Take those small moments of offensive activity and imagine them expanded and augmented by experience, add a large pinch of optimism, and we have peak-era Jamal Mashburn. In 2002-03, Mashburn averaged 21.6 points, 6.1 rebounds, and 5.6 assists per game. He made 38.9 percent of his three-pointers and punished opponents in the post with an expansive collection of refined drop-steps, turn-arounds, flip-shots, and step-throughs. Mash slipped easily from de-facto point guard to de-facto power forward, often in a single possession. If you took Winslow as he is now, and projected a future that is both wildly successful and thoroughly realistic, Mashburn is the template.

Winslow has a good deal of the template checked off already. Handle and vision. Strength and quickness. Pull-up jumpers and body control. The three-point shot is very much a work in progress and the post game will take reps. This complicates the timetable, as those reps are going to be far and few between as long as Wade, Bosh, and Whiteside are already taking turns working in that real estate. Still, the seeds of a Mashburn revival are there. With time, experience, patience, and judicious amounts of Gatorade, they will bloom.

This is a cool thing to be able to do. — Photo by Steve Mitchell-USA TODAY Sports

Caron Butler And Utility

Caron Butler began his career with the Heat, as Winslow has. It was a very different Heat team, though—Butler spent his rookie season alongside the likes of Mike James, Travis Best, Brian Grant, and Malik Allen on a tattered and eroded roster. He scored and defended, handled the ball, and provided an emotional center for the team; they weren't good, but they were better.

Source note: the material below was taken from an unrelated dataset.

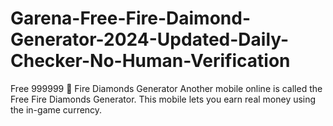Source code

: # Garena-Free-Fire-Daimond-Generator-2024-Updated-Daily-Checker-No-Human-Verification
Free 999999 💎 Fire Diamonds Generator Another mobile online is called the Free Fire Diamonds Generator. This mobile lets you earn real money using the in-game currency.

Then Dwyane Wade and Udonis Haslem were drafted, Eddie Jones got healthy, and Lamar Odom was signed as a free agent. All of a sudden Miami didn't really need his scoring or his ball handling or emotional leadership, at least not in the starved and desperate way they did the year before. Butler took it all in stride, deferred to the new talent, and focused on defense and brewing endless batches of Tuff Juice. A year later he was gone, on his way to the Los Angeles Lakers as part of the ransom paid for Shaquille O'Neal.

Winslow was a star last season, albeit of the student-athlete kind, and he helped lead Duke to a National Championship. He was drafted in the lottery and plays on the perimeter. Those elements usually earn (rightly or wrongly) a young player a certain amount of offensive responsibility. Not so for Winslow. Thirteen other rookies are currently averaging more shots per game than he is, including T.J. McConnell, Raul Neto, and Larry Nance Jr. He's a complimentary player, and not even the complimentary player closest to the spotlight.

For a player who has likely been a star at every level, being assigned to the task of screen-setter, corner-stander, ball-mover, and perimeter impediment could be psychologically disruptive. Winslow, for his part, appears to be taking it as well as it could be taken—not as injury or insult, but simply as an opportunity to help his team in other ways and learn on the job. It's a sliver of symmetry—a narrow one, but symmetry still—to see Winslow deferring to Wade the same way Butler once did.

For all his generosity of spirit and redirected blood, sweat, and tears, Butler was used as bait to catch a bigger fish. Winslow's future is not yet written, but the Heat, as presently constructed, have a shelf life, and a relatively short one. When that next period of personnel transition comes, Winslow will certainly play a part, either as a foundational piece or a trading chip. It's hard not to hope that Winslow's determination, defense, and selfless attention to the anonymous, vital details gets him the opportunity he deserves.